Raw data:
.....

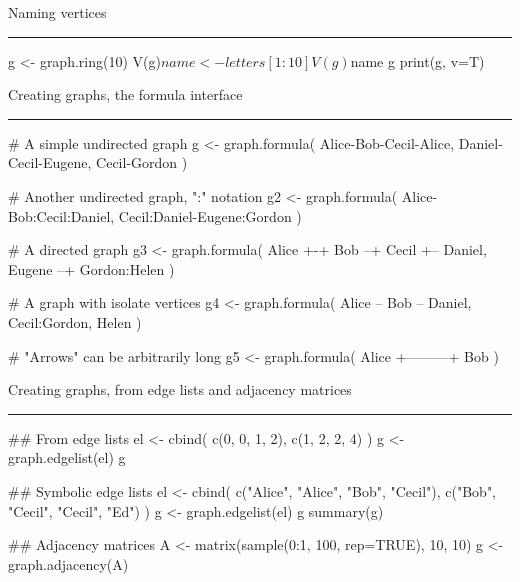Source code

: \documentclass[landscape,fleqno]{foils}
\newcommand{\stitle}[1]{{\color{blue}\Large #1\par\vspace*{10pt}\hrule}}
\newenvironment{narrow}[2]{%
  \begin{list}{}{%
      \setlength{\topsep}{0pt}%
      \setlength{\leftmargin}{#1}%
      \setlength{\rightmargin}{#2}%
      \setlength{\listparindent}{\parindent}%
      \setlength{\itemindent}{\parindent}%
      \setlength{\parsep}{\parskip}}%
    \item[]}{\end{list}}
\begin{document}

\newpage
\stitle{Naming vertices}
\begin{narrow}{0cm}{15cm}
\begin{Myverb}
  g <- graph.ring(10)
  V(g)$name <- letters[1:10]
  V(g)$name
  g
  print(g, v=T)
\end{Myverb}
\end{narrow}

\newpage
\stitle{Creating graphs, the formula interface}
\begin{narrow}{0cm}{15cm}
\begin{Myverb}
  # A simple undirected graph
  g <- graph.formula( Alice-Bob-Cecil-Alice, 
       Daniel-Cecil-Eugene, Cecil-Gordon )
\end{Myverb}
\vspace*{-2cm} \pause
\begin{Myverb}
  # Another undirected graph, ":" notation
  g2 <- graph.formula( Alice-Bob:Cecil:Daniel, 
       Cecil:Daniel-Eugene:Gordon )
\end{Myverb}
\vspace*{-2cm} \pause
\begin{Myverb}
  # A directed graph
  g3 <- graph.formula( Alice +-+ Bob --+ Cecil 
      +-- Daniel, Eugene --+ Gordon:Helen )
\end{Myverb}
\vspace*{-2cm} \pause
\begin{Myverb}
  # A graph with isolate vertices
  g4 <- graph.formula( Alice -- Bob -- Daniel, 
      Cecil:Gordon, Helen )
\end{Myverb}
\vspace*{-2cm} \pause
\begin{Myverb}
  # "Arrows" can be arbitrarily long
  g5 <- graph.formula( Alice +---------+ Bob )
\end{Myverb}
\end{narrow}

\newpage
\stitle{Creating graphs, from edge lists and adjacency matrices}
\begin{Myverb}
  ## From edge lists
  el <- cbind( c(0, 0, 1, 2),
               c(1, 2, 2, 4) )
  g <- graph.edgelist(el)
  g

  ## Symbolic edge lists
  el <- cbind( c("Alice", "Alice", "Bob",   "Cecil"),
               c("Bob",   "Cecil", "Cecil", "Ed") )
  g <- graph.edgelist(el)
  g
  summary(g)

  ## Adjacency matrices
  A <- matrix(sample(0:1, 100, rep=TRUE), 10, 10)
  g <- graph.adjacency(A)
\end{Myverb}
\end{document}
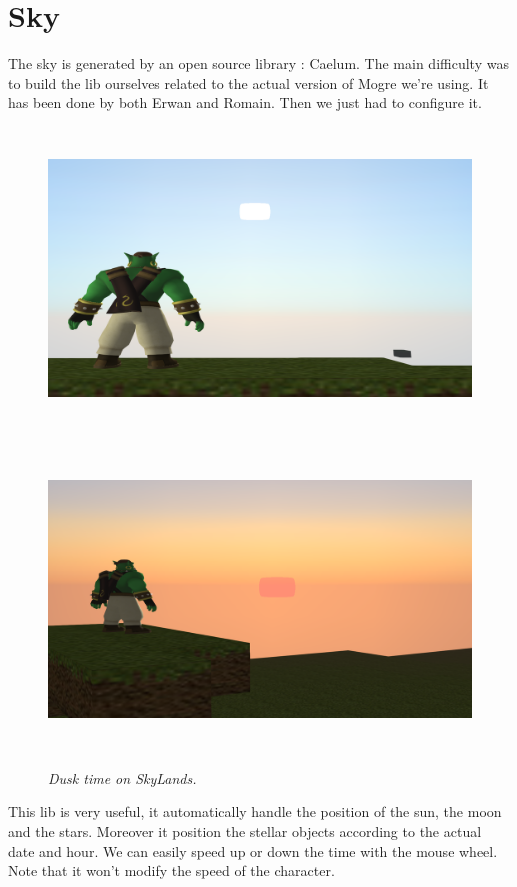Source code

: \documentclass[article]{report} %
\begin{document}
			\section{Sky}
				The sky is generated by an open source library : Caelum. The main difficulty was to build the lib ourselves related to the actual version of \ac{Mogre} we're using. It has been done by both Erwan and Romain. Then we just had to configure it.\\

			\begin{figure}[h]
				\includegraphics[width=15cm, height=8cm]{Images/Screenshot/BackPerso-Sun.png}
\begin{center}\it \end{center}
				\includegraphics[width=15cm, height=8cm]{Images/Screenshot/SunSet01.png}
				\begin{center}\it Dusk time on SkyLands. \end{center}
			\end{figure}
This lib is very useful, it automatically handle the position of the sun, the moon and the stars. Moreover it position the stellar objects according to the actual date and hour. We can easily speed up or down the time with the mouse wheel. Note that it won't modify the speed of the character.
\newpage
\end{document}
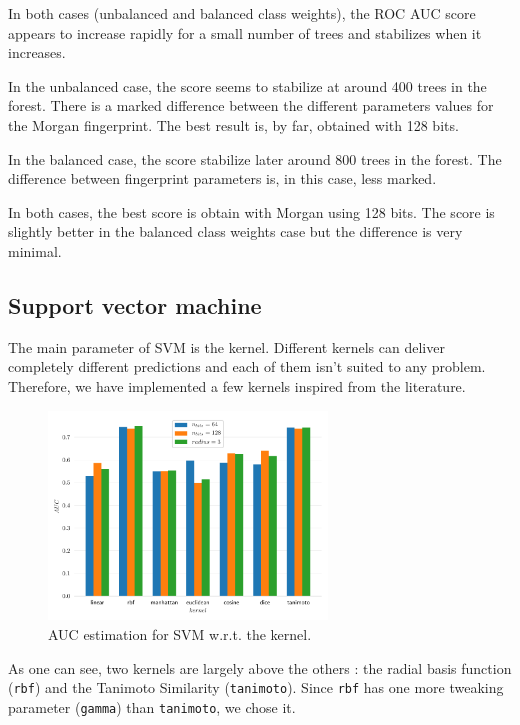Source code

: In both cases (unbalanced and balanced class weights), the ROC AUC score appears to increase rapidly for a small number of trees and stabilizes when it increases.

In the unbalanced case, the score seems to stabilize at around 400 trees in the forest. There is a marked difference between the different parameters values for the Morgan fingerprint. The best result is, by far, obtained with 128 bits.

In the balanced case, the score stabilize later around 800 trees in the forest. The difference between fingerprint parameters is, in this case, less marked.

In both cases, the best score is obtain with Morgan using 128 bits. The score is slightly better in the balanced class weights case but the difference is very minimal.

\subsection{Support vector machine}

The main parameter of SVM is the kernel. Different kernels can deliver completely different predictions and each of them isn't suited to any problem. Therefore, we have implemented a few kernels inspired from the literature.

\begin{figure}[h]
    \centering
    \includegraphics[width=0.66\textwidth]{resources/pdf/svm-kernels.pdf}
    \caption{AUC estimation for SVM w.r.t. the kernel.}
\end{figure}

As one can see, two kernels are largely above the others : the radial basis function (\texttt{rbf}) and the Tanimoto Similarity (\texttt{tanimoto}). Since \texttt{rbf} has one more tweaking parameter (\texttt{gamma}) than \texttt{tanimoto}, we chose it.

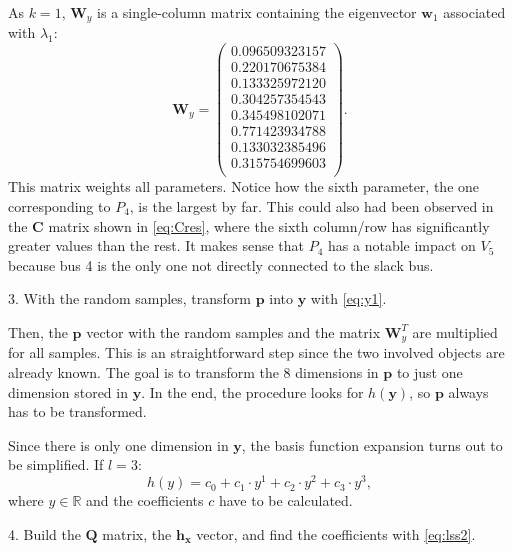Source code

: As $k=1$, $\mathbf{W}_y$ is a single-column matrix containing the eigenvector $\mathbf{w}_1$ associated with $\lambda_1$:
\begin{equation}
  \mathbf{W}_y = \begin{pmatrix}
 0.096509323157 \\
 0.220170675384 \\
 0.133325972120 \\
 0.304257354543 \\
 0.345498102071 \\
 0.771423934788 \\
 0.133032385496 \\
 0.315754699603 \\
  \end{pmatrix}.
  \label{eq:eigenvec}
\end{equation}
This matrix weights all parameters. Notice how the sixth parameter, the one corresponding to $P_4$, is the largest by far. This could also had been observed in the $\mathbf{C}$ matrix shown in \eqref{eq:Cres}, where the sixth column/row has significantly greater values than the rest. It makes sense that $P_4$ has a notable impact on $V_5$ because bus 4 is the only one not directly connected to the slack bus. 

\hspace{0.32cm} 3. With the random samples, transform $\mathbf{p}$ into $\mathbf{y}$ with \eqref{eq:y1}. 

Then, the $\mathbf{p}$ vector with the random samples and the matrix $\mathbf{W}_y^T$ are multiplied for all samples. This is an straightforward step since the two involved objects are already known. The goal is to transform the 8 dimensions in $\mathbf{p}$ to just one dimension stored in $\mathbf{y}$. In the end, the procedure looks for $h(\mathbf{y})$, so $\mathbf{p}$ always has to be transformed. 

Since there is only one dimension in $\mathbf{y}$, the basis function expansion turns out to be simplified. If $l=3$:
\begin{equation}
  h(y) = c_0 + c_1 \cdot y^1 + c_2 \cdot y^2 + c_3 \cdot y^3,
  \label{eq:hy}
\end{equation}
where $y \in \mathbb{R}$ and the coefficients $c$ have to be calculated.  

\hspace{0.32cm} 4. Build the $\mathbf{Q}$ matrix, the $\mathbf{h_x}$ vector, and find the coefficients with \eqref{eq:lss2}. 

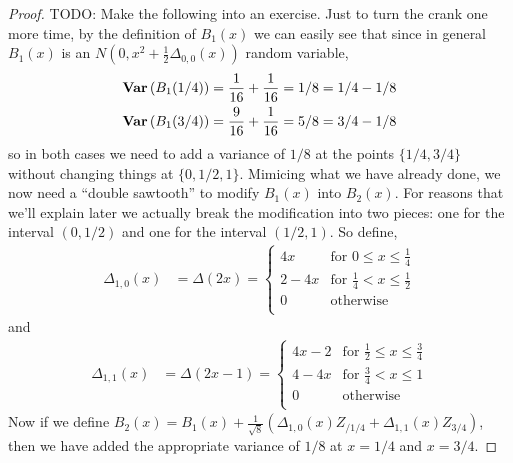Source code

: \begin{proof}
TODO: Make the following into an exercise.
Just to turn the crank one more time, by the definition of $B_1(x)$ we
can easily see that since in general $B_1(x)$ is an $N(0, x^2 +
\frac{1}{2}\Delta_{0,0}(x))$ random variable,
\begin{align*}
\textbf{Var} \left (B_1(1/4) \right ) &= \frac{1}{16} + \frac{1}{16} = 1/8 = 1/4 - 1/8 \\
\textbf{Var} \left (B_1(3/4) \right ) &= \frac{9}{16} + \frac{1}{16} = 5/8 = 3/4 - 1/8 \\
\end{align*}
so in both cases we need to add a variance of $1/8$ at the points
$\lbrace 1/4, 3/4 \rbrace$ without changing things at $\lbrace 0, 1/2,
1\rbrace$.  Mimicing what we have already done, we now need a ``double
sawtooth'' to modify $B_1(x)$ into $B_2(x)$.  For reasons that we'll
explain later we actually break the modification into two pieces: one
for the interval $(0, 1/2)$ and one for the interval $(1/2, 1)$.  So
define,
\begin{align*}
\Delta_{1,0} (x) &= \Delta(2x) = \begin{cases}
4x & \text{for $0 \leq x \leq \frac{1}{4}$} \\
2 - 4x & \text{for $\frac{1}{4} < x \leq \frac{1}{2}$} \\
0 & \text{otherwise} \\
\end{cases}
\end{align*}
and
\begin{align*}
\Delta_{1,1} (x) &= \Delta(2x - 1) = \begin{cases}
4x -2 & \text{for $\frac{1}{2} \leq x \leq \frac{3}{4}$} \\
4 - 4x & \text{for $\frac{3}{4} < x \leq 1$} \\
0 & \text{otherwise} \\
\end{cases}
\end{align*}
Now if we define $B_2(x) = B_1(x) + \frac{1}{\sqrt{8}}
(\Delta_{1,0}(x) Z_{/1/4} + \Delta_{1,1}(x) Z_{3/4})$, then we have
  added the appropriate variance of $1/8$ at $x=1/4$ and $x=3/4$.


\end{proof}
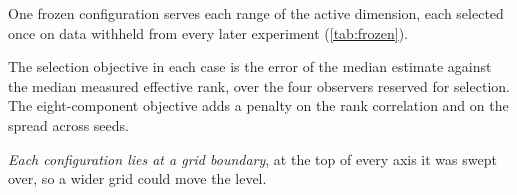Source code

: \documentclass[twoside]{article}
\begin{document}
One frozen configuration serves each range of the active dimension, each selected once on data
withheld from every later experiment (\cref{tab:frozen}).

\begin{table}[H]
\centering
\caption{The frozen configurations and their selection. Only the swept parameters were varied; the
remainder were fixed before any estimate was computed. Settings common to both configurations are
not repeated: $m = 20$ neighbours, a Theiler exclusion of at least the embedding span
(\cref{app:alg}). The neighbour count and the exclusion were swept in
the eight-component grid, in which the two Theiler rules return bit-identical values, so the
selection between them is arbitrary.}
\label{tab:frozen}
\end{table}

The selection objective in each case is the error of the median estimate against the median
measured effective rank, over the four observers reserved for selection. The eight-component
objective adds a penalty on the rank correlation and on the spread
across seeds.

\emph{Each configuration lies at a grid boundary}, at the top of every axis it was swept over, so a
wider grid could move the level.
\end{document}

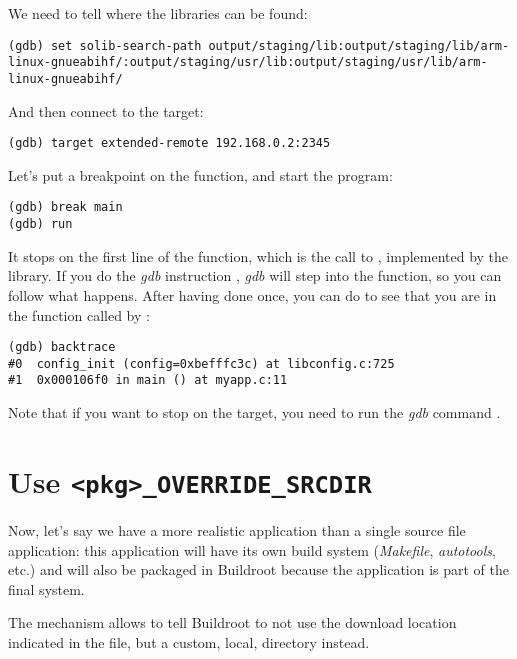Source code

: We need to tell  where the libraries can be found:

\begin{verbatim}
(gdb) set solib-search-path output/staging/lib:output/staging/lib/arm-linux-gnueabihf/:output/staging/usr/lib:output/staging/usr/lib/arm-linux-gnueabihf/
\end{verbatim}

And then connect to the target:

\begin{verbatim}
(gdb) target extended-remote 192.168.0.2:2345
\end{verbatim}

Let's put a breakpoint on the  function, and start the
program:

\begin{verbatim}
(gdb) break main
(gdb) run
\end{verbatim}

It stops on the first line of the  function, which is the
call to , implemented by the 
library. If you do the {\em gdb} instruction , {\em gdb}
will step into the function, so you can follow what happens. After
having done  once, you can do  to see that
you are in the function  called by :

\begin{verbatim}
(gdb) backtrace
#0  config_init (config=0xbefffc3c) at libconfig.c:725
#1  0x000106f0 in main () at myapp.c:11
\end{verbatim}

Note that if you want  to stop on the target, you need
to run the {\em gdb} command .

\section{Use {\tt <pkg>\_OVERRIDE\_SRCDIR}}

Now, let's say we have a more realistic application than a single
source file application: this application will have its own build
system ({\em Makefile}, {\em autotools}, etc.) and will also be
packaged in Buildroot because the application is part of the final
system.

The  mechanism allows to tell Buildroot to
not use the download location indicated in the  file, but a
custom, local, directory instead.

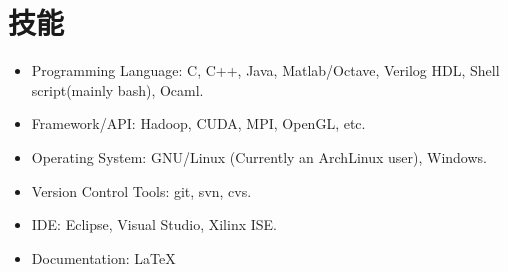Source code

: \documentclass[letterpaper]{article}
\begin{document}
\section*{技能}
\begin{itemize}
\item Programming Language: C, C++, Java, Matlab/Octave, Verilog HDL, Shell script(mainly bash), Ocaml.
\item Framework/API: Hadoop, CUDA, MPI, OpenGL, etc.
\item Operating System: GNU/Linux (Currently an ArchLinux user), Windows.
\item Version Control Tools: git, svn, cvs.
\item IDE: Eclipse, Visual Studio, Xilinx ISE.
\item Documentation: \LaTeX
\end{itemize}
\end{document}
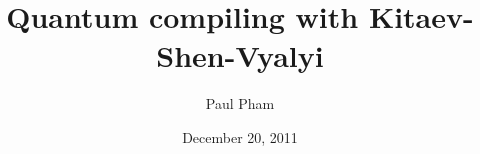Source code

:\documentclass[twocolumn,10pt]{article}
\title{Quantum compiling with Kitaev-Shen-Vyalyi}
\date{December 20, 2011}
\author{Paul Pham}
\theoremstyle{plain}
\begin{document}
\newcommand{\braket}[2]{\langle #1|#2 \rangle}
\newcommand{\normtwo}{\frac{1}{\sqrt{2}}}
\newcommand{\norm}[1]{\parallel #1 \parallel}

\maketitle







%





%











\end{document}
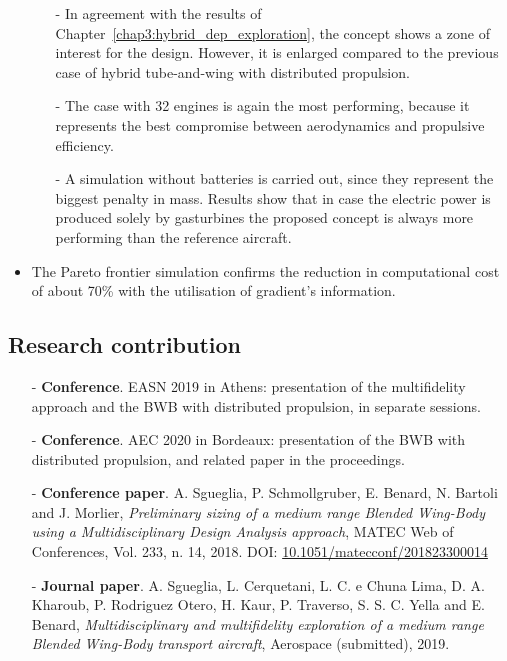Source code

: \begin{mdframed}[hidealllines=true,backgroundcolor=blue!20]
\begin{itemize}
\begin{itemize}
			\item[-] In agreement with the results of Chapter~\ref{chap3:hybrid_dep_exploration}, the concept shows a zone of interest for the design. However, it is enlarged compared to the previous case of hybrid tube-and-wing with distributed propulsion. 
			
			\item[-] The case with 32 engines is again the most performing, because it represents the best compromise between aerodynamics and propulsive efficiency. 
			
			\item[-] A simulation without batteries is carried out, since they represent the biggest penalty in mass. Results show that in case the electric power is produced solely by gasturbines the proposed concept is always more performing than the reference aircraft.
			
		\end{itemize}
		
		\item The Pareto frontier simulation confirms the reduction in computational cost of about 70\% with the utilisation of gradient's information. 
		
	\end{itemize}
	
\end{mdframed}

\clearpage

\begin{mdframed}[hidealllines=true,backgroundcolor=green!20]
	\section*{Research contribution }
	
	\begin{itemize}
		\item[-] \textbf{Conference}. EASN 2019 in Athens: presentation of the multifidelity approach and the BWB with distributed propulsion, in separate sessions. 
		
		\item[-] \textbf{Conference}. AEC 2020 in Bordeaux: presentation of the BWB with distributed propulsion, and related paper in the proceedings. 
		
		\item[-] \textbf{Conference paper}. A. Sgueglia, P. Schmollgruber, E. Benard, N. Bartoli and J. Morlier, \emph{Preliminary sizing of a medium range Blended Wing-Body using a Multidisciplinary Design Analysis approach}, MATEC Web of Conferences, Vol. 233, n. 14, 2018. DOI: \url{10.1051/matecconf/201823300014}	
		
		\item[-] \textbf{Journal paper}. A. Sgueglia, L. Cerquetani, L. C. e Chuna Lima, D. A. Kharoub, P. Rodriguez Otero, H. Kaur, P. Traverso, S. S. C. Yella and E. Benard, \emph{Multidisciplinary and multifidelity exploration of a medium range Blended Wing-Body transport aircraft}, Aerospace (submitted), 2019.
		
	\end{itemize}
\end{mdframed}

.....

Your objective: Count every line of the records above in which the string "undirected" appears. The number alone is to be given.

Task answer: 2